Records supplied: Begin

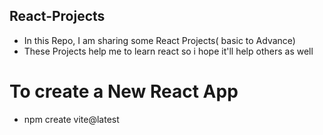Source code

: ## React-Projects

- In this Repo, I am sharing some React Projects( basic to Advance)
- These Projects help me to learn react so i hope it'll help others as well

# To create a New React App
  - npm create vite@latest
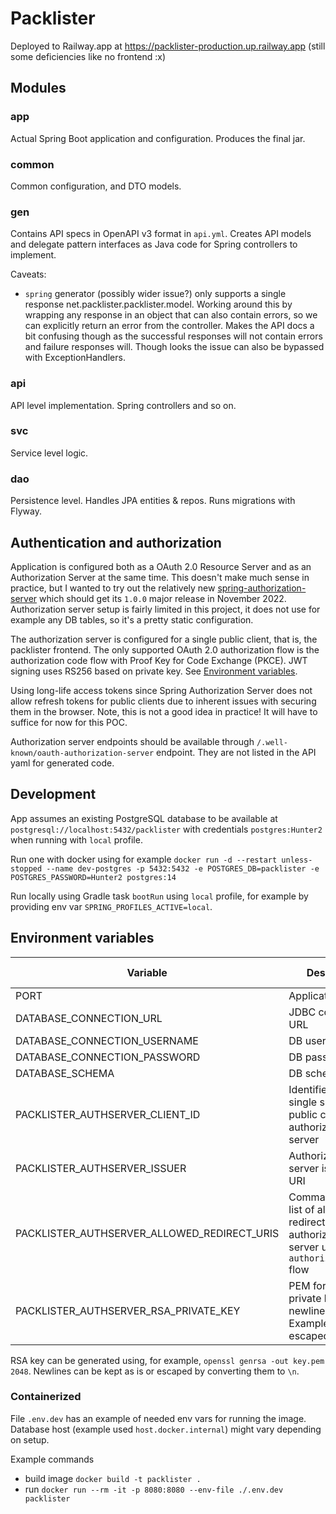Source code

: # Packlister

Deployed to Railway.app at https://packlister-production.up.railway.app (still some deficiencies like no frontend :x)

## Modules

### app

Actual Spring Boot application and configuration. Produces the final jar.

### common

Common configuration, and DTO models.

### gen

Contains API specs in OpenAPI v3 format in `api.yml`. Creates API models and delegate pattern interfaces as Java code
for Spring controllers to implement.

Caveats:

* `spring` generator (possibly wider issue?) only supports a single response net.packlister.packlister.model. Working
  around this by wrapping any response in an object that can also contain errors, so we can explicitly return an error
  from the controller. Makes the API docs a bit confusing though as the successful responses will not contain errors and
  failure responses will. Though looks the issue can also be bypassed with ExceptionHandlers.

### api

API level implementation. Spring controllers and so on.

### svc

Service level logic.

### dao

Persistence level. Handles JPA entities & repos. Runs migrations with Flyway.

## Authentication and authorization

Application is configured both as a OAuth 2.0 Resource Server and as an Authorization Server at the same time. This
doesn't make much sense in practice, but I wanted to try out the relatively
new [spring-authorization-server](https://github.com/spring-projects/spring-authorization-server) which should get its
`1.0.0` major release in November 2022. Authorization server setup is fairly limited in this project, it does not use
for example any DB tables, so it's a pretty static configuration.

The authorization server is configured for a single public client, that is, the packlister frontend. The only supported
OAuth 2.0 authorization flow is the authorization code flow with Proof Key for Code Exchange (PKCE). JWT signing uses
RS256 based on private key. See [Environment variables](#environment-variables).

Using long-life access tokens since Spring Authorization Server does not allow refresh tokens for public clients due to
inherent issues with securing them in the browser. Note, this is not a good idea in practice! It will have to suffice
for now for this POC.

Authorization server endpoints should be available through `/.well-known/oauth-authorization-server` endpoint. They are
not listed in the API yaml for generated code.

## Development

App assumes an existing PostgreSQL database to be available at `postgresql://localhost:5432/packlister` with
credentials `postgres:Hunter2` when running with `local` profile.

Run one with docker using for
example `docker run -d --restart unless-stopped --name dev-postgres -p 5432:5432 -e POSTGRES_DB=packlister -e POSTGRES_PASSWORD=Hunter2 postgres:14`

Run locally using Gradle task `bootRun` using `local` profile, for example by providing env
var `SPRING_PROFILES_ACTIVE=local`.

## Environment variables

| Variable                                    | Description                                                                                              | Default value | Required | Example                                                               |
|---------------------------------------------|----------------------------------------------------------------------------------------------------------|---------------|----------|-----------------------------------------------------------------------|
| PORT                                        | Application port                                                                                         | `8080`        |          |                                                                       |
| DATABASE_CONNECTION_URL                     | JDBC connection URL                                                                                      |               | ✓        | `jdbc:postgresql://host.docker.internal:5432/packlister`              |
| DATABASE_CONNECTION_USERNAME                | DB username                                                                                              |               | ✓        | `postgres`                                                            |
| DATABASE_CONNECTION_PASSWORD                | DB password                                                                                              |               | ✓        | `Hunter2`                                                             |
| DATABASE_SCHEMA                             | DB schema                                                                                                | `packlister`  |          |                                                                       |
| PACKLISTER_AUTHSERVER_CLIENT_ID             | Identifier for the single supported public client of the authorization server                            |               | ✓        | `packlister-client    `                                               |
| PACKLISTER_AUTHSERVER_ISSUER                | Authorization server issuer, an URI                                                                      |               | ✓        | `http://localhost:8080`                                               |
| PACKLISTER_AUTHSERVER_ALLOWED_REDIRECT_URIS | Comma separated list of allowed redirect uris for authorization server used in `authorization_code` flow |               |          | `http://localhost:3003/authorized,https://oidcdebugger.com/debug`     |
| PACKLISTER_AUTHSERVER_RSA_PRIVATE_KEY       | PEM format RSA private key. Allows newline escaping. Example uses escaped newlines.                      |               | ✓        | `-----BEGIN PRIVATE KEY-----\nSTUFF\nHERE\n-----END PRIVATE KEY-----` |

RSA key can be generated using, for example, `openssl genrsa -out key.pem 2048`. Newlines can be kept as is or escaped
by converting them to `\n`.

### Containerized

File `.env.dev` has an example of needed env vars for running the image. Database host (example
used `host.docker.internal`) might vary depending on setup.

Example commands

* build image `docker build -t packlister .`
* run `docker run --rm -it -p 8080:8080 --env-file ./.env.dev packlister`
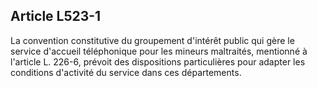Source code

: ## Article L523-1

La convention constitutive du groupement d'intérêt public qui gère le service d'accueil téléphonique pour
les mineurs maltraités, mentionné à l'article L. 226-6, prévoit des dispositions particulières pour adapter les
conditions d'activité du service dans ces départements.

Records supplied: End
Records supplied: Begin

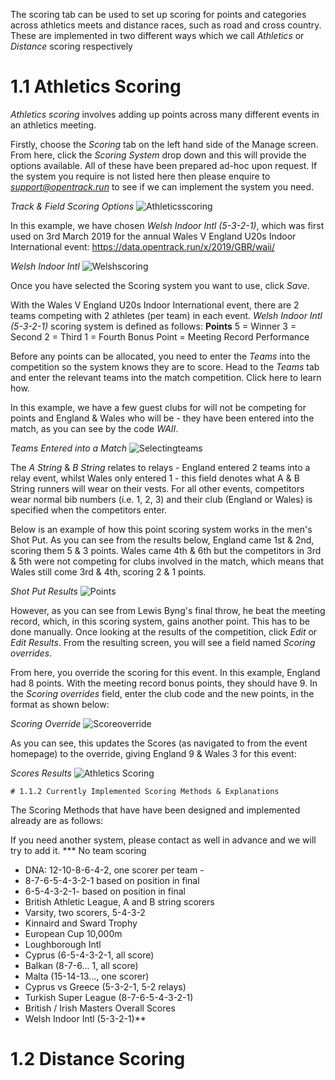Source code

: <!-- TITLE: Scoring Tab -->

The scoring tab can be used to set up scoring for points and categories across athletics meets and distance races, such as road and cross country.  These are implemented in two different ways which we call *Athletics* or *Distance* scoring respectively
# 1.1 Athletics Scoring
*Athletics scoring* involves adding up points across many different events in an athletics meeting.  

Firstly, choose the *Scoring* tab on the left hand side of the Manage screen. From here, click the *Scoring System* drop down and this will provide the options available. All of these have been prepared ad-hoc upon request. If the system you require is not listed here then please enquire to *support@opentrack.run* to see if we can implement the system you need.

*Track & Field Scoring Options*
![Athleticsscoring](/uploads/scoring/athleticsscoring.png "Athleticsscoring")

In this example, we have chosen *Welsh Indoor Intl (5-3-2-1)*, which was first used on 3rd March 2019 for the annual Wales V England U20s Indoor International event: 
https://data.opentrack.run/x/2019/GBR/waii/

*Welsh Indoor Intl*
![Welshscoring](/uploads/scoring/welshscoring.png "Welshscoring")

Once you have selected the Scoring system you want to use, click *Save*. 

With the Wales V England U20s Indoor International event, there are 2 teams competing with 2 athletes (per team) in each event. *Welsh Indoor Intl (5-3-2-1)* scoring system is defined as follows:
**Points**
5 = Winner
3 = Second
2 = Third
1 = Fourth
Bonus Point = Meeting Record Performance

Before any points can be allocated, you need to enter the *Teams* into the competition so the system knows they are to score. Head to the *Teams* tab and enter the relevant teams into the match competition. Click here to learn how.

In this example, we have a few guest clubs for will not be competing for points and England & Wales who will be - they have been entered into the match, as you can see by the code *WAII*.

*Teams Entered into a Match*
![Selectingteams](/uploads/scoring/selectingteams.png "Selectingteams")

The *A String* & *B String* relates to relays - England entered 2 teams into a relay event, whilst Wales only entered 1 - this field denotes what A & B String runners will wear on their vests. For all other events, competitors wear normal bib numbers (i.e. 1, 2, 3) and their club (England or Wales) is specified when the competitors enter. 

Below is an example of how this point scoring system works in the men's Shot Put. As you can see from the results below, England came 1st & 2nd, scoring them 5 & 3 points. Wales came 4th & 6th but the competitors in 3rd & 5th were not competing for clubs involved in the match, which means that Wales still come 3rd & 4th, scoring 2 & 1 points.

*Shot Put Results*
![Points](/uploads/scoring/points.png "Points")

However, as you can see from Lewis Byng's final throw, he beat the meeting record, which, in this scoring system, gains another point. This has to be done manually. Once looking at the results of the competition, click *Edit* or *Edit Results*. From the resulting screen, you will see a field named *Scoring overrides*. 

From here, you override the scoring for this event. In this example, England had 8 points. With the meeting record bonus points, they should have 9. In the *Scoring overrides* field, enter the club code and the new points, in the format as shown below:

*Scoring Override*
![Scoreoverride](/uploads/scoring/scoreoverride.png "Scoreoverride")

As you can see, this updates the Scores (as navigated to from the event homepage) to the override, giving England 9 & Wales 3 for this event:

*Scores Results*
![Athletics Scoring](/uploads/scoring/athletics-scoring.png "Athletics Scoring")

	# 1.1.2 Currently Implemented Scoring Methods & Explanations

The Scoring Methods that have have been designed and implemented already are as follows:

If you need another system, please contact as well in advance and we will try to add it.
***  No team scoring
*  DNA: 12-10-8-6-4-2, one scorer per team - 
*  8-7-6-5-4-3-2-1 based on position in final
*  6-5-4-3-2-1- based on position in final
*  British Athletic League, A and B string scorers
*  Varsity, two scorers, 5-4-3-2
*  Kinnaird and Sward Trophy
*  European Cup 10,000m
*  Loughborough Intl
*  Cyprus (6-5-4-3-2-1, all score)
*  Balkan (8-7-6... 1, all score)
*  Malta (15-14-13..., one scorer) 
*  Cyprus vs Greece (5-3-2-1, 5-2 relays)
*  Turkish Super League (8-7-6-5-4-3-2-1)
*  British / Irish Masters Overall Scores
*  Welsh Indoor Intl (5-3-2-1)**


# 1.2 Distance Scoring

Records supplied: End

### What you are asked to do
Show every line of the listing that includes the word "only".

### Written answer
* `spring` generator (possibly wider issue?) only supports a single response net.packlister.packlister.model. Working
The authorization server is configured for a single public client, that is, the packlister frontend. The only supported
The *A String* & *B String* relates to relays - England entered 2 teams into a relay event, whilst Wales only entered 1 - this field denotes what A & B String runners will wear on their vests. For all other events, competitors wear normal bib numbers (i.e. 1, 2, 3) and their club (England or Wales) is specified when the competitors enter. 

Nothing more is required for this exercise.